====== DATA SHOWN ======
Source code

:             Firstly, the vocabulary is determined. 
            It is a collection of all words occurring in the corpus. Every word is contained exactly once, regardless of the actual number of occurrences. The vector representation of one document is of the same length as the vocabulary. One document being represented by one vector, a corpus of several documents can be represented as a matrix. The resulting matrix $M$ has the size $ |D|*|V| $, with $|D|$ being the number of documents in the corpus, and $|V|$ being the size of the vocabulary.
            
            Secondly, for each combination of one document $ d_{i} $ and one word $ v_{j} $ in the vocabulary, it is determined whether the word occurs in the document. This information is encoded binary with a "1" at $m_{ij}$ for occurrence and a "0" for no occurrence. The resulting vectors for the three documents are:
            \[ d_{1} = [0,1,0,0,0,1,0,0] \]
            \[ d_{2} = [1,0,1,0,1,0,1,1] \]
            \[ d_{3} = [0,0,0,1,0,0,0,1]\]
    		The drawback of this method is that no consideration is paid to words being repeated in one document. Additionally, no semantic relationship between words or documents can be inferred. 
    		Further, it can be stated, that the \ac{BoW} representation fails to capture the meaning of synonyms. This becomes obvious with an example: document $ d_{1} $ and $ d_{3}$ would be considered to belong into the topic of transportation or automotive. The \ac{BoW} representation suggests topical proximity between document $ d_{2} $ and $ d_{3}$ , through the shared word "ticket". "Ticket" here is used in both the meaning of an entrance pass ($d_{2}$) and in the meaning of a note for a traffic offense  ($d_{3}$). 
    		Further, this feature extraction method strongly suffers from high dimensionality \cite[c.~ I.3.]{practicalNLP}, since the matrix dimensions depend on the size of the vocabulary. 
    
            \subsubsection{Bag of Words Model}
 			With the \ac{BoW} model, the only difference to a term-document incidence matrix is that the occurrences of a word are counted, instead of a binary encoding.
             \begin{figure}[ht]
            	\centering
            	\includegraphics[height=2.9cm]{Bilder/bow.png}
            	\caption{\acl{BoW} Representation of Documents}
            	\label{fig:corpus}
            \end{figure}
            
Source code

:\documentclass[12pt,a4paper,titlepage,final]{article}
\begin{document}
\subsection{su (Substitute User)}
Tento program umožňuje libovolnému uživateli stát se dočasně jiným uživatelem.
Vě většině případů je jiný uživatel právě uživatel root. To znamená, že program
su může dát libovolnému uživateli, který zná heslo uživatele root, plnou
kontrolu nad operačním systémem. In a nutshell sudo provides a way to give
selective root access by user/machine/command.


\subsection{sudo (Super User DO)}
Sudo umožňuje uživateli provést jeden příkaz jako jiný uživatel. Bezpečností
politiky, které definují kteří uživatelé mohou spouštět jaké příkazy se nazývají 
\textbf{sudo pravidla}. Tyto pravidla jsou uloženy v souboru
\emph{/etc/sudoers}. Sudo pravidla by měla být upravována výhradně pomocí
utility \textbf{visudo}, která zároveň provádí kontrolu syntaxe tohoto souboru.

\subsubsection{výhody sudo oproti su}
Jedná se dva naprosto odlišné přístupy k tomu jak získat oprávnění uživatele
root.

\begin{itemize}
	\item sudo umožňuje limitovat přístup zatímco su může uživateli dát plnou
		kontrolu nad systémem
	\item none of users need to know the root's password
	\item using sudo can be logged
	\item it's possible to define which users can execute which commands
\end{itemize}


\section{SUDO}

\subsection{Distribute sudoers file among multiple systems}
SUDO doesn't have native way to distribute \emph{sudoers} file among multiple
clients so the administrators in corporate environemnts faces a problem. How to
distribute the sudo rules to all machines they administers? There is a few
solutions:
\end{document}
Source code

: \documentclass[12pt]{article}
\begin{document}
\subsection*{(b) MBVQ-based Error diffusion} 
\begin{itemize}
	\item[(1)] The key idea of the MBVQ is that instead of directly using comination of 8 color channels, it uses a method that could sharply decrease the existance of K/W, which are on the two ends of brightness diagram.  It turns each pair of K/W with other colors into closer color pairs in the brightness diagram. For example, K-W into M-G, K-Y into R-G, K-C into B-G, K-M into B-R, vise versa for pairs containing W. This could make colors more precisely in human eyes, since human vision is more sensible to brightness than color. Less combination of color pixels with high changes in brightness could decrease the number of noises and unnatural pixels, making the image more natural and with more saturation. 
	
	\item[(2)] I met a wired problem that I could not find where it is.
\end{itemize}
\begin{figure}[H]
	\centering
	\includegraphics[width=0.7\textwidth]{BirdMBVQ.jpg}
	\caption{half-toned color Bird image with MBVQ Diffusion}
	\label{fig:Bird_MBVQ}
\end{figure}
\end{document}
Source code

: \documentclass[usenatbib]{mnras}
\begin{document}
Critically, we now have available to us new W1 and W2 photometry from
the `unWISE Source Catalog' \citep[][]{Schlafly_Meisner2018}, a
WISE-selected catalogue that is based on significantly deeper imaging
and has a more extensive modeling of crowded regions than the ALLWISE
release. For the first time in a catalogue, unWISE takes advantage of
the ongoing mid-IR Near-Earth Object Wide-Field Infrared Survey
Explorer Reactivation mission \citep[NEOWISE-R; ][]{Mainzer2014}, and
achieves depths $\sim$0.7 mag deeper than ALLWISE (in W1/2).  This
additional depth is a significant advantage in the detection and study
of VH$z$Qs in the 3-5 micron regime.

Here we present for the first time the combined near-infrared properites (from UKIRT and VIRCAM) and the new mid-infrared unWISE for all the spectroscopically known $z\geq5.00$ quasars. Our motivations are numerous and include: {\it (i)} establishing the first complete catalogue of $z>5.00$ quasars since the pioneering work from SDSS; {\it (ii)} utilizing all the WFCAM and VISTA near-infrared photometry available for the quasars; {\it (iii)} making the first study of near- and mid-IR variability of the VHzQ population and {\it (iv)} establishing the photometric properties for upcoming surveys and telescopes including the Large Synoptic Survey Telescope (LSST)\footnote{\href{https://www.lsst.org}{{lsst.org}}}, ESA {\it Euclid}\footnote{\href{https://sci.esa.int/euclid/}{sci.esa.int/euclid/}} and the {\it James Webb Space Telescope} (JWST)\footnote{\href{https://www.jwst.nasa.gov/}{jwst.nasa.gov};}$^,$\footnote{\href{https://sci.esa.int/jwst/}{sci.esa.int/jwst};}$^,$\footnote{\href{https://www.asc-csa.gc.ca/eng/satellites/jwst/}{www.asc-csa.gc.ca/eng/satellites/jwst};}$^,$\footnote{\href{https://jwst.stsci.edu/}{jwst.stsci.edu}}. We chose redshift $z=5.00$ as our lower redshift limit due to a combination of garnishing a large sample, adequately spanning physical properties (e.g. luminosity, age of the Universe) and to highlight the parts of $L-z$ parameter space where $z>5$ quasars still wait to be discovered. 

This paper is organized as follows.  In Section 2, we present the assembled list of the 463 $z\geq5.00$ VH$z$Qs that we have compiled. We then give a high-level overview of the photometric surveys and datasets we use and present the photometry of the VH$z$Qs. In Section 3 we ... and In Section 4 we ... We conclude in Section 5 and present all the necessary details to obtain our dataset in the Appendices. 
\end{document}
======
▶ **EXERCISE GOAL**
A verbatim copy of the records above should be returned.

▶ **WRITTEN RESPONSE**
Source code

:             Firstly, the vocabulary is determined. 
            It is a collection of all words occurring in the corpus. Every word is contained exactly once, regardless of the actual number of occurrences. The vector representation of one document is of the same length as the vocabulary. One document being represented by one vector, a corpus of several documents can be represented as a matrix. The resulting matrix $M$ has the size $ |D|*|V| $, with $|D|$ being the number of documents in the corpus, and $|V|$ being the size of the vocabulary.
            
            Secondly, for each combination of one document $ d_{i} $ and one word $ v_{j} $ in the vocabulary, it is determined whether the word occurs in the document. This information is encoded binary with a "1" at $m_{ij}$ for occurrence and a "0" for no occurrence. The resulting vectors for the three documents are:
            \[ d_{1} = [0,1,0,0,0,1,0,0] \]
            \[ d_{2} = [1,0,1,0,1,0,1,1] \]
            \[ d_{3} = [0,0,0,1,0,0,0,1]\]
    		The drawback of this method is that no consideration is paid to words being repeated in one document. Additionally, no semantic relationship between words or documents can be inferred. 
    		Further, it can be stated, that the \ac{BoW} representation fails to capture the meaning of synonyms. This becomes obvious with an example: document $ d_{1} $ and $ d_{3}$ would be considered to belong into the topic of transportation or automotive. The \ac{BoW} representation suggests topical proximity between document $ d_{2} $ and $ d_{3}$ , through the shared word "ticket". "Ticket" here is used in both the meaning of an entrance pass ($d_{2}$) and in the meaning of a note for a traffic offense  ($d_{3}$). 
    		Further, this feature extraction method strongly suffers from high dimensionality \cite[c.~ I.3.]{practicalNLP}, since the matrix dimensions depend on the size of the vocabulary. 
    
            \subsubsection{Bag of Words Model}
 			With the \ac{BoW} model, the only difference to a term-document incidence matrix is that the occurrences of a word are counted, instead of a binary encoding.
             \begin{figure}[ht]
            	\centering
            	\includegraphics[height=2.9cm]{Bilder/bow.png}
            	\caption{\acl{BoW} Representation of Documents}
            	\label{fig:corpus}
            \end{figure}
            
Source code

:\documentclass[12pt,a4paper,titlepage,final]{article}
\begin{document}
\subsection{su (Substitute User)}
Tento program umožňuje libovolnému uživateli stát se dočasně jiným uživatelem.
Vě většině případů je jiný uživatel právě uživatel root. To znamená, že program
su může dát libovolnému uživateli, který zná heslo uživatele root, plnou
kontrolu nad operačním systémem. In a nutshell sudo provides a way to give
selective root access by user/machine/command.


\subsection{sudo (Super User DO)}
Sudo umožňuje uživateli provést jeden příkaz jako jiný uživatel. Bezpečností
politiky, které definují kteří uživatelé mohou spouštět jaké příkazy se nazývají 
\textbf{sudo pravidla}. Tyto pravidla jsou uloženy v souboru
\emph{/etc/sudoers}. Sudo pravidla by měla být upravována výhradně pomocí
utility \textbf{visudo}, která zároveň provádí kontrolu syntaxe tohoto souboru.

\subsubsection{výhody sudo oproti su}
Jedná se dva naprosto odlišné přístupy k tomu jak získat oprávnění uživatele
root.

\begin{itemize}
	\item sudo umožňuje limitovat přístup zatímco su může uživateli dát plnou
		kontrolu nad systémem
	\item none of users need to know the root's password
	\item using sudo can be logged
	\item it's possible to define which users can execute which commands
\end{itemize}


\section{SUDO}

\subsection{Distribute sudoers file among multiple systems}
SUDO doesn't have native way to distribute \emph{sudoers} file among multiple
clients so the administrators in corporate environemnts faces a problem. How to
distribute the sudo rules to all machines they administers? There is a few
solutions:
\end{document}
Source code

: \documentclass[12pt]{article}
\begin{document}
\subsection*{(b) MBVQ-based Error diffusion} 
\begin{itemize}
	\item[(1)] The key idea of the MBVQ is that instead of directly using comination of 8 color channels, it uses a method that could sharply decrease the existance of K/W, which are on the two ends of brightness diagram.  It turns each pair of K/W with other colors into closer color pairs in the brightness diagram. For example, K-W into M-G, K-Y into R-G, K-C into B-G, K-M into B-R, vise versa for pairs containing W. This could make colors more precisely in human eyes, since human vision is more sensible to brightness than color. Less combination of color pixels with high changes in brightness could decrease the number of noises and unnatural pixels, making the image more natural and with more saturation. 
	
	\item[(2)] I met a wired problem that I could not find where it is.
\end{itemize}
\begin{figure}[H]
	\centering
	\includegraphics[width=0.7\textwidth]{BirdMBVQ.jpg}
	\caption{half-toned color Bird image with MBVQ Diffusion}
	\label{fig:Bird_MBVQ}
\end{figure}
\end{document}
Source code

: \documentclass[usenatbib]{mnras}
\begin{document}
Critically, we now have available to us new W1 and W2 photometry from
the `unWISE Source Catalog' \citep[][]{Schlafly_Meisner2018}, a
WISE-selected catalogue that is based on significantly deeper imaging
and has a more extensive modeling of crowded regions than the ALLWISE
release. For the first time in a catalogue, unWISE takes advantage of
the ongoing mid-IR Near-Earth Object Wide-Field Infrared Survey
Explorer Reactivation mission \citep[NEOWISE-R; ][]{Mainzer2014}, and
achieves depths $\sim$0.7 mag deeper than ALLWISE (in W1/2).  This
additional depth is a significant advantage in the detection and study
of VH$z$Qs in the 3-5 micron regime.

Here we present for the first time the combined near-infrared properites (from UKIRT and VIRCAM) and the new mid-infrared unWISE for all the spectroscopically known $z\geq5.00$ quasars. Our motivations are numerous and include: {\it (i)} establishing the first complete catalogue of $z>5.00$ quasars since the pioneering work from SDSS; {\it (ii)} utilizing all the WFCAM and VISTA near-infrared photometry available for the quasars; {\it (iii)} making the first study of near- and mid-IR variability of the VHzQ population and {\it (iv)} establishing the photometric properties for upcoming surveys and telescopes including the Large Synoptic Survey Telescope (LSST)\footnote{\href{https://www.lsst.org}{{lsst.org}}}, ESA {\it Euclid}\footnote{\href{https://sci.esa.int/euclid/}{sci.esa.int/euclid/}} and the {\it James Webb Space Telescope} (JWST)\footnote{\href{https://www.jwst.nasa.gov/}{jwst.nasa.gov};}$^,$\footnote{\href{https://sci.esa.int/jwst/}{sci.esa.int/jwst};}$^,$\footnote{\href{https://www.asc-csa.gc.ca/eng/satellites/jwst/}{www.asc-csa.gc.ca/eng/satellites/jwst};}$^,$\footnote{\href{https://jwst.stsci.edu/}{jwst.stsci.edu}}. We chose redshift $z=5.00$ as our lower redshift limit due to a combination of garnishing a large sample, adequately spanning physical properties (e.g. luminosity, age of the Universe) and to highlight the parts of $L-z$ parameter space where $z>5$ quasars still wait to be discovered. 

This paper is organized as follows.  In Section 2, we present the assembled list of the 463 $z\geq5.00$ VH$z$Qs that we have compiled. We then give a high-level overview of the photometric surveys and datasets we use and present the photometry of the VH$z$Qs. In Section 3 we ... and In Section 4 we ... We conclude in Section 5 and present all the necessary details to obtain our dataset in the Appendices. 
\end{document}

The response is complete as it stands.